Kennt sich von euch denn jemand mit dem Veröffentlichen von selbst geschriebenen Bücher aus? 

 

Ich habe vor 2 Jahren mit dem Schreiben von Kurzgeschichten als Hobby und Entspannung begonnen und letzten Sommer fing ich dann an die Kurzgeschichten miteinander verbinden zu lassen. Auf jeden Fall ist das Ergebnis eine Ansammlung von Kurzgeschichten, die quasi in "Episoden" geteilt sind. Lange habe ich an dem Ganzen gefeilt und jetzt ist es für gut genug, um zu sagen, dass ich es veröffentlichen 

 

Leider weiß ich überhaupt nicht, wo, wie, was, wann, wie viel, bei wem man veröffentlichen kann. Einige Freunde meinten, ich solle mein Manuskript einfach an diverse Verlage schicken und einfach hoffen. Aber ich glaube, die nehmen einen Neuautor sowieso nicht und wer weiß, ob sie die Geschichte überhaupt gut finden. Was wenn sie mir eine ganz schlechte Kritik zukommen lassen 

 

Kann mir jemand bei dem Problem helfen und mir sagen, wie ich beim Veröffentlichen vorgehen muss. Wie genau funktioniert das denn? Und habt ihr selbst schon Erfahrung damit gemacht oder habt ihr jemanden dabei geholfen?

 

Ich kenn mich da wirklich noch nicht gut aus, deswegen freu ich mich über all eure Antworten und Tipp 

 

Vielen Dank schon mal!


----------



## spectrumizer (13. März 2017)

Schau dir mal http://www.epubli.de/ an. Eine andere Möglichkeit wäre natürlich noch ein einfacher Webblog.


----------



## Freduffed (28. März 2017)

Du musst dein Manuskript an so viele Verlage schicken wie möglich. Kritik bekommt man nur in seltenen Fällen, die sagen einfach Nein Dank bis zum nächsten Mal. Abers selbst wenn du Kritik bekommst hilft dir das ja weiter, ich hätte also nicht so eine Angst vor Kritik. Wenn es dein erstes Buch ist dann gibt es sicher einiges zu verbessern.

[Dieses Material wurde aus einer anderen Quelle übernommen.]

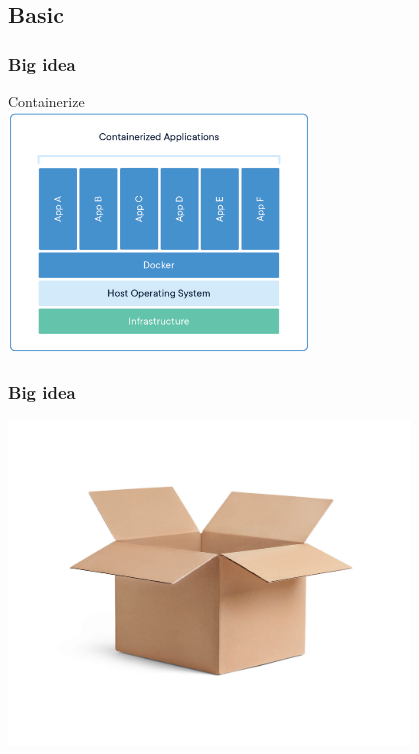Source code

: \documentclass{beamer}
\begin{document}
\subsection{Basic}
\begin{frame}
    \frametitle{Big idea}
    \centering
    Containerize\\
    \includegraphics[width=0.6\textwidth]{docker_what_is_container.png}\\
    \cite{What_is_container}
\end{frame}

\begin{frame}
    \frametitle{Big idea}
    \centering
    \includegraphics[width=0.8\textwidth]{box.jpg}
    \cite{box_graph}
\end{frame}
\end{document}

Finde einen Blog auch als gute Möglichkeit sich einen Namen zu machen, Verlage schauen halt darauf wie du dich verkaufen lässt und wenn du da schon ein wenig bekannt bist ist das ein Vorteil.

Bei jemanden der sich nicht auskennt würde ich eher nicht zum Self-Publishing greifen, man macht einfach zu viele Fehler und es soll ja auch angenehm für die Leser sein deine Geschichte zu lesen.

Weitere Möglichkeit wäre dann noch ein DKZV, da bekommt man unter Umständen auch Hilfe angeboten und es kümmert sich jemand um Lektorat, Grafik etc.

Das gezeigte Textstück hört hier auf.